◆ **Action item**
In the listing that follows, the range to quote begins at the line that has "1: Filled in, evenly" and ends after the line that has "show where attack is"; quote it verbatim and add nothing.

= = = = = = =

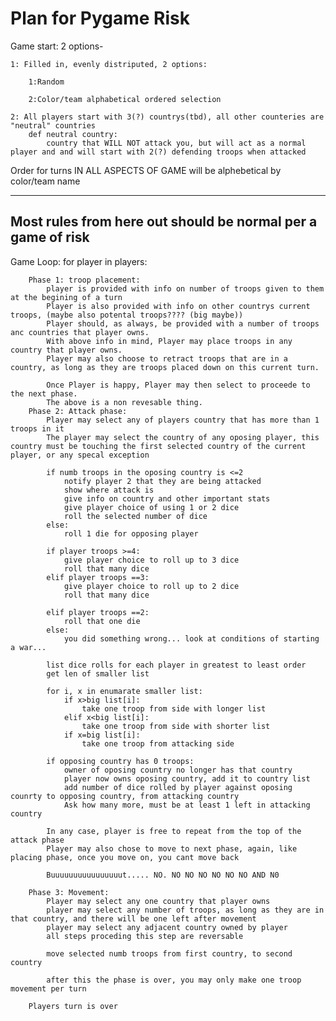 # Plan for Pygame Risk

Game start: 2 options-
    
    1: Filled in, evenly distriputed, 2 options:
        
        1:Random
        
        2:Color/team alphabetical ordered selection
        
    2: All players start with 3(?) countrys(tbd), all other counteries are "neutral" countries
        def neutral country:
            country that WILL NOT attack you, but will act as a normal player and and will start with 2(?) defending troops when attacked

Order for turns IN ALL ASPECTS OF GAME will be alphebetical by color/team name

------------------------------------------------------------
Most rules from here out should be normal per a game of risk
------------------------------------------------------------

Game Loop:
    for player in players:
        
        Phase 1: troop placement:
            player is provided with info on number of troops given to them at the begining of a turn
            Player is also provided with info on other countrys current troops, (maybe also potental troops???? (big maybe))
            Player should, as always, be provided with a number of troops anc countries that player owns.
            With above info in mind, Player may place troops in any country that player owns.
            Player may also choose to retract troops that are in a country, as long as they are troops placed down on this current turn.
            
            Once Player is happy, Player may then select to proceede to the next phase.
            The above is a non revesable thing.
        Phase 2: Attack phase:
            Player may select any of players country that has more than 1 troops in it
            The player may select the country of any oposing player, this country must be touching the first selected country of the current player, or any specal exception
            
            if numb troops in the oposing country is <=2
                notify player 2 that they are being attacked
                show where attack is
                give info on country and other important stats
                give player choice of using 1 or 2 dice
                roll the selected number of dice
            else:
                roll 1 die for opposing player
            
            if player troops >=4:
                give player choice to roll up to 3 dice
                roll that many dice
            elif player troops ==3:
                give player choice to roll up to 2 dice
                roll that many dice
                
            elif player troops ==2:
                roll that one die
            else:
                you did something wrong... look at conditions of starting a war...
                
            list dice rolls for each player in greatest to least order
            get len of smaller list
            
            for i, x in enumarate smaller list:
                if x>big list[i]:
                    take one troop from side with longer list
                elif x<big list[i]:
                    take one troop from side with shorter list
                if x=big list[i]:
                    take one troop from attacking side
            
            if opposing country has 0 troops:
                owner of oposing country no longer has that country
                player now owns oposing country, add it to country list
                add number of dice rolled by player against oposing counrty to opposing country, from attacking country
                Ask how many more, must be at least 1 left in attacking country
                
            In any case, player is free to repeat from the top of the attack phase
            Player may also chose to move to next phase, again, like placing phase, once you move on, you cant move back
            
            Buuuuuuuuuuuuuuuut..... NO. NO NO NO NO NO NO AND N0
            
        Phase 3: Movement:
            Player may select any one country that player owns
            player may select any number of troops, as long as they are in that country, and there will be one left after movement
            player may select any adjacent country owned by player
            all steps proceding this step are reversable
            
            move selected numb troops from first country, to second country
            
            after this the phase is over, you may only make one troop movement per turn
            
        Players turn is over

= = = = = = =

◆ **Answer area**
    1: Filled in, evenly distriputed, 2 options:
        
        1:Random
        
        2:Color/team alphabetical ordered selection
        
    2: All players start with 3(?) countrys(tbd), all other counteries are "neutral" countries
        def neutral country:
            country that WILL NOT attack you, but will act as a normal player and and will start with 2(?) defending troops when attacked

Order for turns IN ALL ASPECTS OF GAME will be alphebetical by color/team name

------------------------------------------------------------
Most rules from here out should be normal per a game of risk
------------------------------------------------------------

Game Loop:
    for player in players:
        
        Phase 1: troop placement:
            player is provided with info on number of troops given to them at the begining of a turn
            Player is also provided with info on other countrys current troops, (maybe also potental troops???? (big maybe))
            Player should, as always, be provided with a number of troops anc countries that player owns.
            With above info in mind, Player may place troops in any country that player owns.
            Player may also choose to retract troops that are in a country, as long as they are troops placed down on this current turn.
            
            Once Player is happy, Player may then select to proceede to the next phase.
            The above is a non revesable thing.
        Phase 2: Attack phase:
            Player may select any of players country that has more than 1 troops in it
            The player may select the country of any oposing player, this country must be touching the first selected country of the current player, or any specal exception
            
            if numb troops in the oposing country is <=2
                notify player 2 that they are being attacked
                show where attack is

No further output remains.